Further in, things get a little more NYC-oriented: little candy banks featuring the M&M’s in taxi cabs, a statue of the yellow M & M scaling the Empire State Building like King Kong and the strangely seductive green M&M (the candy equivalent of Smurfette as she seems to be the only female) dressed up as the Statue of Liberty. There are T-shirts, of course, stating simple locations such as “M&M World, New York.” An M&M Bank penny bank for the bargain price of $24.95? Start saving your pennies now, kids. When you visit New York you’ll need all of them to shop at M&M World.
Strange, I think, for all the time spent in this chocolate-scented dungeon, these disgruntled parents probably could have spent just as much energy taking their kids to the actual Statue of Liberty and seen Ellis Island as a side trip. Isn’t that at least educational?
Truth be told, it looks as if no one knows why they’re here. The kids seem just as confused as their parents. What is M&M World, they must be wondering, and why do we need to be in here now? Can’t we be riding a ferry down the Hudson River? Oh, who cares? There are T-shirts to buy and M&M’s to sort. Twenty-foot tall tubes of color-separated M&M’s are available for visitors to mix and match their own grab bags. I wasn’t aware that this many M&M’s even existed in one place, let alone that this many people were fanatical enough to buy and consume them in such mass quantities.
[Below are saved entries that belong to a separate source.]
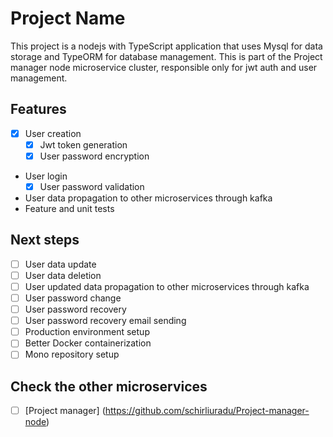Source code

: # Project Name

This project is a nodejs with TypeScript application that uses Mysql for data storage and TypeORM for database management.
This is part of the Project manager node microservice cluster, responsible only for jwt auth and user management. 

## Features 

- [x] User creation
  - [x] Jwt token generation
  - [x] User password encryption
  
- User login
  - [x] User password validation

- User data propagation to other microservices through kafka
- Feature and unit tests 

## Next steps 

- [ ] User data update
- [ ] User data deletion
- [ ] User updated data propagation to other microservices through kafka
- [ ] User password change 
- [ ] User password recovery
- [ ] User password recovery email sending
- [ ] Production environment setup
- [ ] Better Docker containerization
- [ ] Mono repository setup

## Check the other microservices

- [ ] [Project manager] (https://github.com/schirliuradu/Project-manager-node)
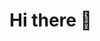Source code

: # Hi there 👋


<!-- I am a undergrad, pursuing Btech in Electronics and Communication Engineering. I make elegantly professional 🌍 web apps. You can find my resume in my Portfolio. I'm working on web development projects on GitHub for everybody to use which you can find here! -->


<!-- **vivekpatel17/vivekpatel17** is a ✨ _special_ ✨ repository because its `README.md` (this file) appears on your GitHub profile.

Here are some ideas to get you started: -->

<!-- - 🔭 I’m currently working on ... -->
<!-- - 🌱 I’m currently learning DSA and Backend -->
<!-- - 👯 I’m looking to collaborate on Fullstack -->
<!-- - 🤔 I’m looking for help with ... -->
<!-- - 💬 Ask me about ... -->
<!-- - 📫 How to reach me: ... -->
<!-- - 😄 Pronouns: ... -->
<!-- - ⚡ Fun fact: I like watching anime and playing badminton🏸. -->

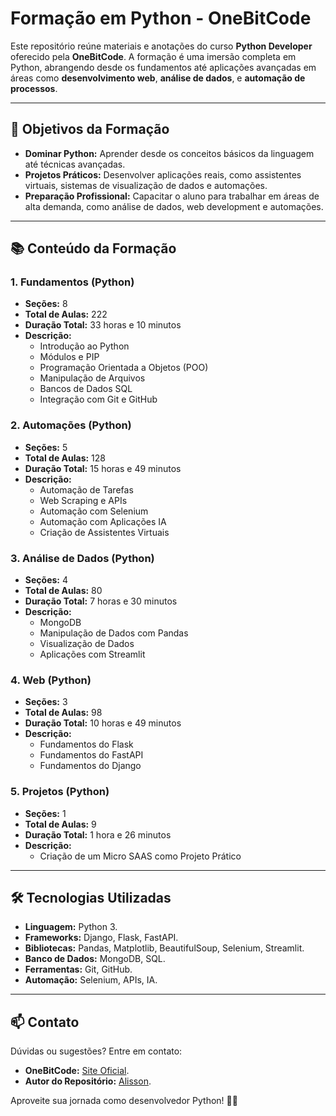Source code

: # Formação em Python - OneBitCode

Este repositório reúne materiais e anotações do curso **Python Developer** oferecido pela **OneBitCode**. A formação é uma imersão completa em Python, abrangendo desde os fundamentos até aplicações avançadas em áreas como **desenvolvimento web**, **análise de dados**, e **automação de processos**.

---

## 🎯 **Objetivos da Formação**  
- **Dominar Python:** Aprender desde os conceitos básicos da linguagem até técnicas avançadas.  
- **Projetos Práticos:** Desenvolver aplicações reais, como assistentes virtuais, sistemas de visualização de dados e automações.  
- **Preparação Profissional:** Capacitar o aluno para trabalhar em áreas de alta demanda, como análise de dados, web development e automações.

---

## 📚 **Conteúdo da Formação**  
### 1. **Fundamentos (Python)**  
- **Seções:** 8  
- **Total de Aulas:** 222  
- **Duração Total:** 33 horas e 10 minutos  
- **Descrição:**  
  - Introdução ao Python  
  - Módulos e PIP  
  - Programação Orientada a Objetos (POO)  
  - Manipulação de Arquivos  
  - Bancos de Dados SQL  
  - Integração com Git e GitHub  

### 2. **Automações (Python)**  
- **Seções:** 5  
- **Total de Aulas:** 128  
- **Duração Total:** 15 horas e 49 minutos  
- **Descrição:**  
  - Automação de Tarefas  
  - Web Scraping e APIs  
  - Automação com Selenium  
  - Automação com Aplicações IA  
  - Criação de Assistentes Virtuais  

### 3. **Análise de Dados (Python)**  
- **Seções:** 4  
- **Total de Aulas:** 80  
- **Duração Total:** 7 horas e 30 minutos  
- **Descrição:**  
  - MongoDB  
  - Manipulação de Dados com Pandas  
  - Visualização de Dados  
  - Aplicações com Streamlit  

### 4. **Web (Python)**  
- **Seções:** 3  
- **Total de Aulas:** 98  
- **Duração Total:** 10 horas e 49 minutos  
- **Descrição:**  
  - Fundamentos do Flask  
  - Fundamentos do FastAPI  
  - Fundamentos do Django

### 5. **Projetos (Python)**  
- **Seções:** 1  
- **Total de Aulas:** 9  
- **Duração Total:** 1 hora e 26 minutos  
- **Descrição:**  
  - Criação de um Micro SAAS como Projeto Prático  

---

## 🛠️ **Tecnologias Utilizadas**  
- **Linguagem:** Python 3.  
- **Frameworks:** Django, Flask, FastAPI.  
- **Bibliotecas:** Pandas, Matplotlib, BeautifulSoup, Selenium, Streamlit.  
- **Banco de Dados:** MongoDB, SQL.  
- **Ferramentas:** Git, GitHub.  
- **Automação:** Selenium, APIs, IA.

---

## 📫 **Contato**  
Dúvidas ou sugestões? Entre em contato:  
- **OneBitCode:** [Site Oficial](https://onebitcode.com).  
- **Autor do Repositório:** [Alisson](mailto:alissonpef@gmail.com).  

Aproveite sua jornada como desenvolvedor Python! 🐍✨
This is when I realize people aren’t this fanatic about candy. They simply allow themselves to believe so from the hypnotic signs beckoning them here. M&M World is a stroke of twisted genius: A store devoted to a lifestyle no one knew existed until the Mars Company decided to erect a monument to it, and they put it in one of the most pedestrian-heavy places in the world. It’s a move of advertising bravado so ballsy, it can’t help but succeed.
Isn’t Central Park just 10 blocks north, though? The main branch of the New York Public Library is two avenues over, and they filmed Ghostbusters there! The kids love Ghostbusters, right? Well, at the least the kids of my generation did. I stifle nostalgic tears as I reach the elevator, having had enough chocolate by osmosis to last me a good long while.
If I sound bitter, it may just be a bodily reaction to an overdose of corporate-packaged sweetness. As I descend to the ground floor, I overhear a child speaking to his father. I assure you, no artistic license has been taken in the following dialogue exchange.
“Dad, when are we going to do something?”
“What are you talking about, we’re in Times Square!”
“Yeah, but all we’re doing is looking at things and buying things.”
A heavy beat. What will Dad’s counter-argument be?
“Well, let’s go to the Hershey Store across the street.”
Maybe the next generation will get it right.